Coffee from Yemen has a long history, but for many reasons until recently quality was not the primary focus. Traditionally, coffee would await export in trader’s basements and grow stale as they anticipated higher prices. This led to Yemeni coffee gaining a reputation for woody and spicy flavours created by this inadvertent ageing. With recent focus turning back towards quality the flavour profile is changing dramatically, full of fruit flavours and bright florality. With the hope that there can be peace in Yemen, and the suffering of its people ended, the country will surely return to its place among the world’s best origins for coffee.
History of Coffee
Yemen was the first country to export coffee, and even today it retains this historical reputation, one built by the farmers and traders who dispatched coffee to the world through the port of Mocha.
Beginning in the 1450s, coffee came to Yemen from Ethiopia via Sufi monks who would drink what they called “qahwa” to stay awake during evening prayers. This usage was essentially a proto-coffeehouse, as worshippers would brew coffee in large pots and pass it along the rows of those praying, who would sip from the bowl with a ladle. It quickly broke out of its religious birthplace and entered everyday life. As demand grew, farmers began planting coffee in small-scale gardens—the coffee would be picked by hand and dried on the roofs of their houses, a method that is still in practice today.
Yemen’s production grew and with it the beginning of exports across the middle-east and eventually the world. The first European country to receive Yemen’s coffee was Holland in the 1640s; the supply chain would eventually make its way to London’s first coffee house, opened by Pasqua Rosée in 1663. This was a golden age for Yemeni coffee—as it was the world’s sole supply, it was in every cup and so inspired the world’s fascination with and love for coffee.
It wasn’t until the 18th century that Europeans began introducing coffee seeds to their colonies, where growing conditions were ideal and slave labour plentiful, thus destroying Yemen’s monopoly. As its own coffee output decreased and production across Africa, Latin America and Asia increased, Yemen’s influence began to wane until it was one of the world’s smallest producers of coffee.

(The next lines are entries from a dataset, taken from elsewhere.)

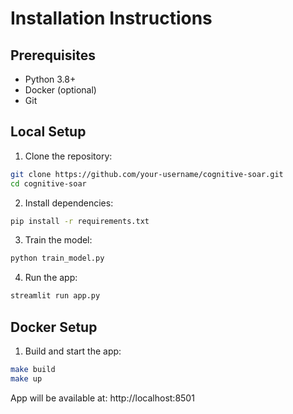 # Installation Instructions

## Prerequisites

- Python 3.8+
- Docker (optional)
- Git

## Local Setup

1. Clone the repository:
```bash
git clone https://github.com/your-username/cognitive-soar.git
cd cognitive-soar
```

2. Install dependencies:
```bash
pip install -r requirements.txt
```

3. Train the model:
```bash
python train_model.py
```

4. Run the app:
```bash
streamlit run app.py
```

## Docker Setup

1. Build and start the app:
```bash
make build
make up
```

App will be available at: http://localhost:8501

In the modern era, coffee production in Yemen has remained virtually unchanged. Coffee cultivars go back hundreds of years and the methods of cultivation have not progressed much since then. This means that coffee yields are among the lowest in the world and defects are common, but it also means Yemen is a country with huge potential.

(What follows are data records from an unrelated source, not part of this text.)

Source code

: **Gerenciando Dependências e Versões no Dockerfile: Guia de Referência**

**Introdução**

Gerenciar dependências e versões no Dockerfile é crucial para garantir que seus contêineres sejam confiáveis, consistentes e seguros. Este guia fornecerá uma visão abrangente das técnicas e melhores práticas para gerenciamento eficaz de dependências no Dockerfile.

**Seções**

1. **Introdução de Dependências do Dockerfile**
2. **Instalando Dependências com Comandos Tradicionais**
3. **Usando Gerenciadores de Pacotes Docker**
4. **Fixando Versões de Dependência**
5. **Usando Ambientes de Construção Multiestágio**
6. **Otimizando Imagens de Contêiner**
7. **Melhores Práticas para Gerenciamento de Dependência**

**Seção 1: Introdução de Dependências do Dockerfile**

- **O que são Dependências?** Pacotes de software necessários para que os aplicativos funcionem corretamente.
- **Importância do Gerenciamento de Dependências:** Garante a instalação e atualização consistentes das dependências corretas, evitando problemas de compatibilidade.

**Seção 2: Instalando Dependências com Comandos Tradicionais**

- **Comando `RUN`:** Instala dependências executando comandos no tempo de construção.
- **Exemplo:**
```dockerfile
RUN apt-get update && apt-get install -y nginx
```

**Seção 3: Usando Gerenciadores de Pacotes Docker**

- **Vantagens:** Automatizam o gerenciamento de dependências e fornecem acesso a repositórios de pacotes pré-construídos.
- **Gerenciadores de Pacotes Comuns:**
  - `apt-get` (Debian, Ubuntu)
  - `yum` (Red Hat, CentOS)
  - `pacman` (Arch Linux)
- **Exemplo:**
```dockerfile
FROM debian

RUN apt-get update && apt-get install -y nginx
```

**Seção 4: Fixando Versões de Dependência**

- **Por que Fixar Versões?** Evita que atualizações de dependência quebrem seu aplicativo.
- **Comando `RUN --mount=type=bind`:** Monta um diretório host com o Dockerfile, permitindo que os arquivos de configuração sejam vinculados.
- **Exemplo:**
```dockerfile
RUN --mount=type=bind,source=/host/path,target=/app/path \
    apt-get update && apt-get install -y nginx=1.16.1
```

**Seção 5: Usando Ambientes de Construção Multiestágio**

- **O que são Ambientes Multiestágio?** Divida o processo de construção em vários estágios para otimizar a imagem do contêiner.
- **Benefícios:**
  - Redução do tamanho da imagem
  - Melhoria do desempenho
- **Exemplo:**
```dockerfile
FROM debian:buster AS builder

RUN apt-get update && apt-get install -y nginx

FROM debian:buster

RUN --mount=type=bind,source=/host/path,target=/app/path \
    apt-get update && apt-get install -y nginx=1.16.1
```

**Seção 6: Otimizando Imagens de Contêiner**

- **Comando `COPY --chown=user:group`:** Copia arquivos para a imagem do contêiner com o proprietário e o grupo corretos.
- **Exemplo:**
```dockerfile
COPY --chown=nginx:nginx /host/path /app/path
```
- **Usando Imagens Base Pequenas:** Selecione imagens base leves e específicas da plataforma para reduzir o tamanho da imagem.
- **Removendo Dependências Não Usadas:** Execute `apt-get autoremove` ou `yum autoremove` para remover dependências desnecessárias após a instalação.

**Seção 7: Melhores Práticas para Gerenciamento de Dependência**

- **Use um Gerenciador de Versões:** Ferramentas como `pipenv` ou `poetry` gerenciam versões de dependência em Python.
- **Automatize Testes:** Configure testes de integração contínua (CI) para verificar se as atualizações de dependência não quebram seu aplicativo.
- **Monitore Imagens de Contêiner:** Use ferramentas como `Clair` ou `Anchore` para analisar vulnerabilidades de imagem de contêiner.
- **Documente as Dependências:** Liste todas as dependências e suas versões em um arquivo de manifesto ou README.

Change is indeed coming: exporters like Qima Coffee have been part of this transformation, investing heavily in bringing modern techniques to the country’s coffee production.The results have been remarkable: after only a few years of work, Qima’s offerings have started attaining some of the highest quality scores a coffee can achieve, a truly incredible feat and one which bodes well for the future.
Kiss the Hippo & Yemen
We released our first Yemeni coffee in January 2019. After tasting over a dozen different lots, which represented all that was available in the UK at the time, the first coffee we showcased was called Al-Lahaba. What drew us to Yemen was its long history, which reaches back almost to the very start of coffee. It’s also a place that we often only seem to hear about from terrible stories in the news, so we wanted to showcase the country’s extraordinarily talented coffee producers who are developing some unique and delicious lots.